Başka sebepleri sayıp dökenler ya dünyayı tanımıyor, ya da kör cahil korosunun "hık" deyicileridir.
İsrail, bir küçük devlettir, ama süper bir devletin tüm medya ve finans sistemini ahtapot gibi sarıp, Amerikan yönetimi ve toplumunu yönlendiriyor, "yönetiyor".
İsrail istedi, ABD derhal Mısır Genel Kurmayına emir verdi ve darbe gerçekleşti. Derhal gerçekleşti, çünkü Mursi atadığı halde, bu genelkurmay başkanının maaşını direkt olarak Amerika veriyor.
El-sisinin bu emri yerine getirmemesi beklenmemeliydi zaten.
Burada darbenin kendisi kadar acıtıcı olan, ABD'nin Mısıra her yıl bir buçuk milyar dolar karşılıksız (karşılıksız mı dedim ?) para veriyor olmasıdır.
Yıllarca, diktatörler elinde kalan ve soyulup, sömürülüp, muhtaç bırakılmış bir halkın genelkurmayından biz nasıl bir onurlu duruş bekliyoruz ki?
Abdülfettah El-Sisi'den ziyade, benim, onurlu duruş beklediğim başkaları vardı. Bu, başkaları dediklerim ne yazık ki darbe ile birlikte öylesine bir çukura, bir gayya kuyusuna yuvarlandılar ki bir daha oradan çıkabilirler mi? gerçekten hiç emin değilim.
İlk çukura yuvarlanan, Suudi Krallığı oldu.
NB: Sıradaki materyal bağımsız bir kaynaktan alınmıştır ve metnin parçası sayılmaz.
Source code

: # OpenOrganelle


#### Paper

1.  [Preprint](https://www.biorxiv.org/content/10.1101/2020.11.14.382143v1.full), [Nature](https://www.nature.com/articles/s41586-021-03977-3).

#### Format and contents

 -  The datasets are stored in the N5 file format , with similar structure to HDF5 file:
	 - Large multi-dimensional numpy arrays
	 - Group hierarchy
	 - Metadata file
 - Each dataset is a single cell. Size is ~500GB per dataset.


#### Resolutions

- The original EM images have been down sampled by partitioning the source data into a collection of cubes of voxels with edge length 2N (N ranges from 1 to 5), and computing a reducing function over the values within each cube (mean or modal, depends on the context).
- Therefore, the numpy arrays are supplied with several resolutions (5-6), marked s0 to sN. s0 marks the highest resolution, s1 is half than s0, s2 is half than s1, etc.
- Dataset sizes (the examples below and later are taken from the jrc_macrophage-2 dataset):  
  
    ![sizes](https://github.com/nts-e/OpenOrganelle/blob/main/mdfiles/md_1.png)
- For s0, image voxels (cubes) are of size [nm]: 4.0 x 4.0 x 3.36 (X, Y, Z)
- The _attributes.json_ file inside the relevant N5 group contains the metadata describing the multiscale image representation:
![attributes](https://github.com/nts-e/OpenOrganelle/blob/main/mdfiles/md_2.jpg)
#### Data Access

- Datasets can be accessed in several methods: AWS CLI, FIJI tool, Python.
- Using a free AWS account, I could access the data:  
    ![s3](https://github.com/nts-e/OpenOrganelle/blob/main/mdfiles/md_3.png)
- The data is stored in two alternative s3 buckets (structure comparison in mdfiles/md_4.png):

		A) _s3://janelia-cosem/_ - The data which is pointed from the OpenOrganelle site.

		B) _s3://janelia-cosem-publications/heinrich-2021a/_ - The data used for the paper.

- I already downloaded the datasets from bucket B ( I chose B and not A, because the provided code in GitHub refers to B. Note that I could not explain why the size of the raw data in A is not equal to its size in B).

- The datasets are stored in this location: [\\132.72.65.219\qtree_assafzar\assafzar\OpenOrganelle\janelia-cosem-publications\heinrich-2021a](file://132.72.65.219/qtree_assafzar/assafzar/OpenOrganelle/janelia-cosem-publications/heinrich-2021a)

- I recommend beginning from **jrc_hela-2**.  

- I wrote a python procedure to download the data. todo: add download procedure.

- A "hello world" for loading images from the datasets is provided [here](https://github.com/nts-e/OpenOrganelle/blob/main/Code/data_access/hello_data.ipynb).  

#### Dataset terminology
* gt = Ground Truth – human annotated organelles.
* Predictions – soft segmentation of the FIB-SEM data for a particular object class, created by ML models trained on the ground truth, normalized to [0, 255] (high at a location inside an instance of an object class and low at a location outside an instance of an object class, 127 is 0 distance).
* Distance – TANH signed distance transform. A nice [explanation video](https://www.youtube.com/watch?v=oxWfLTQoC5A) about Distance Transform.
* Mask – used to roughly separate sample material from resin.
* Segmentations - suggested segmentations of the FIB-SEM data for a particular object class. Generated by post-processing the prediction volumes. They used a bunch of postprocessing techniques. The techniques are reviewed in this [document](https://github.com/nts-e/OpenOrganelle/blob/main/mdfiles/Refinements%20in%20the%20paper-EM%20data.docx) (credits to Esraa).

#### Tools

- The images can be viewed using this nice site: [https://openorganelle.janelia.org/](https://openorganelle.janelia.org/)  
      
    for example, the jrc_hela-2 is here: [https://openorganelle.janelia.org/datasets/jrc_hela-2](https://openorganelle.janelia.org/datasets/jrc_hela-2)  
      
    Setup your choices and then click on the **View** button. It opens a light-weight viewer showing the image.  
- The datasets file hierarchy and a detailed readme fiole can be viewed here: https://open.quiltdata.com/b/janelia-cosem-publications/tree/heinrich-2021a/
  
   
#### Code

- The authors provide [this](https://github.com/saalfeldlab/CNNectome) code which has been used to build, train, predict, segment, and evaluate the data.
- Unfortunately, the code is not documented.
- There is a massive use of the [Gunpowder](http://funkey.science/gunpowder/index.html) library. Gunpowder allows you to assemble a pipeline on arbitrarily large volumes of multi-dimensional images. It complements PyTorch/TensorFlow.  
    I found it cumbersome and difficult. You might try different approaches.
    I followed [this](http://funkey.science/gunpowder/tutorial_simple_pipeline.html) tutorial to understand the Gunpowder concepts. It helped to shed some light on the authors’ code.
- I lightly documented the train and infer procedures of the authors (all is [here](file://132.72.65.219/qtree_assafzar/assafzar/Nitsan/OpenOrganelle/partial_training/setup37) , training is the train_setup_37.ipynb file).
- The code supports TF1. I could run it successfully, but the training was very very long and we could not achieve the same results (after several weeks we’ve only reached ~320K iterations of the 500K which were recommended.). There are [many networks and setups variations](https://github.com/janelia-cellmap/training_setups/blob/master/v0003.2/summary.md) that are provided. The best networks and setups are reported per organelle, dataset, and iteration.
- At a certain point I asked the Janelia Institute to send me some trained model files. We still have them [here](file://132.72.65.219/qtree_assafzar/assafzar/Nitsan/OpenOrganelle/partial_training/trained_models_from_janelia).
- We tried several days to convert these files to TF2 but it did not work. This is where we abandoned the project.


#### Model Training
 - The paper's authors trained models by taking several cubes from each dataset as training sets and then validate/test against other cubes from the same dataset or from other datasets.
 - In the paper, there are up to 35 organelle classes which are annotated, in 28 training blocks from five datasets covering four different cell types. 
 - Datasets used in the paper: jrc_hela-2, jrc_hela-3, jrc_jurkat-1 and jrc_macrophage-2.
Hemen ABD'yi kutladı sevincini, mutluluğunu bildirip, birlikte çalışma azim ve kararlılığını tazeledi. İslam Dünyası bu sinsice dolanıp, arkadan vurma konusunda ki krallığın becerisini asla unutmayacaktır ve bir gün düştüğü bu esfele safilin kuyusundan, çukurundan onları çıkarmayacaktır.
Ardından Esed. Biz Esed'in, destekçileriyle beraber zaten çukurda debelendiğini bildiğimiz için bunlar hakkında fazla söze gerek olduğunu düşünmüyoruz.
Darbe ile birlikte çukura asıl Avrupa yuvarlandı.
Cezayir gibi birçok örnekle, zaten, Avrupa'nın ikiyüzlülüğünü biliyorduk. Ama bu sefer darbenin etkisiyle paldır küldür çukura yuvarlanırken, üstü başı da açıldı ve çırılçıplak kaldı. Batı artık bu olayla birlikte, gizlenemez bir şekilde suçüstü, naklen canlı yayında yakalanmıştır.
Batı, en büyük "değeri" olarak sahip çıktığı ve dünyaya tavsiye ettiği demokrasinin postallar altında çiğnenmesine ses etmemiştir.
Acaba Batılıların "Batılı değer" dediği ve her ortamda göğsünü gererek adından söz ettiği, insanlığa kurtuluş reçetesi olarak sunduğu demokrasi denen "değer" de bir sorun mu oluştu da Batılılar bu önemli "değer"lerine sahip çıkmadılar, yoksa Batılıların ahlaklarında mı ciddi problem vardı da bu olayla açığa çıktı, acaba hangisi, yoksa ikisi birden mi oldu?
Ya da zaten her ikisinde de yani hem demokrasi dedikleri " Batılı değer" de hem de Batılıların ahlaklarında sorun vardı da şimdiye kadar gizlemeyi başarmışlardı?
Elbette bütün dünya, halkından %51 oy almış ve daha bir yılını bile iktidarda yeni doldurmuş bir yönetimin canlı yayında, silahla iktidardan uzaklaştırılmasını seyretti.
Ve bu haksız, hukuksuz, insafsız darbe cinayeti karşısında susanları da, alkışlayanları da gözleriyle gördü.
Tarih kitaplarının sayfaları; Tiranların, Diktatörlerin, Firavunların, Kralların zulümleri kadar onların hazin ve acıklı hikâyeleri ile de doludur.
Bu hazin ve acıklı hikâyelerden ders çıkararak çağımıza ve insanlığa bir yönetim biçimi armağan eden Batı uygarlığı, yepyeni kanlı iktidarların ellerinden tutarak yeniden acıklı hikâyeler ve gözyaşları birikmesine sebep olmuştur.
Bu kez gelecek kuşaklar, tarihten, Batılara ait yeni acıklı hikâyeler okuyacaklar, hiç şüpheniz olmasın.